> **Exercise materials**:
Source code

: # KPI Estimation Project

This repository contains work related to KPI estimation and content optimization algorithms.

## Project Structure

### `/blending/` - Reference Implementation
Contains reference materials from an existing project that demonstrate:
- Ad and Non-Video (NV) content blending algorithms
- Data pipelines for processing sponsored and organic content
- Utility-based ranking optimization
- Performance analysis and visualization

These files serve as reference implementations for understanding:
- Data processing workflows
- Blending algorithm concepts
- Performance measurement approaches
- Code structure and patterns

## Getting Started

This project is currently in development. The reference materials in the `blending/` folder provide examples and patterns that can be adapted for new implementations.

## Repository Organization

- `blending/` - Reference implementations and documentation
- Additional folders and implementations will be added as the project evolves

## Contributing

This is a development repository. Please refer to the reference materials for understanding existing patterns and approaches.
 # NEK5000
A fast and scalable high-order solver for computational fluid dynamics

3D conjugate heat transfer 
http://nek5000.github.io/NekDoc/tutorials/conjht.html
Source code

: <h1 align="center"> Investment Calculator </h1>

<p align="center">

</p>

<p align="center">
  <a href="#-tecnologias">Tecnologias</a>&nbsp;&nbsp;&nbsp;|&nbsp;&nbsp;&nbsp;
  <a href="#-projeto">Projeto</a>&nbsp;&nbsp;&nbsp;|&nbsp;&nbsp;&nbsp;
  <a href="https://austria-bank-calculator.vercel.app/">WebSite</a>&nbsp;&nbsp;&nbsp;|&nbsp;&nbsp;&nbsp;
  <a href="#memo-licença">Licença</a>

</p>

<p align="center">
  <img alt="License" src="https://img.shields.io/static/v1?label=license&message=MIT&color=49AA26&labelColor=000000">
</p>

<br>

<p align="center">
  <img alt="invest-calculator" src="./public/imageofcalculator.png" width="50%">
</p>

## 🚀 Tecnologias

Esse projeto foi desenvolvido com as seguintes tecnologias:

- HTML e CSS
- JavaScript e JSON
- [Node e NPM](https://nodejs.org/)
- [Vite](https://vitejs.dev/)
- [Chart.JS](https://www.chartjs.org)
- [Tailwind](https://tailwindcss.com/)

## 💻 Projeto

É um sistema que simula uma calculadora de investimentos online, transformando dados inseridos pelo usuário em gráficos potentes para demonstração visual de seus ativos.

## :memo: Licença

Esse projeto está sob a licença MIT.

> **Assigned task**: Which lines above hold the string "Esse"? Please copy all of them.

> **Exercise output**:
Esse projeto foi desenvolvido com as seguintes tecnologias:
Esse projeto está sob a licença MIT.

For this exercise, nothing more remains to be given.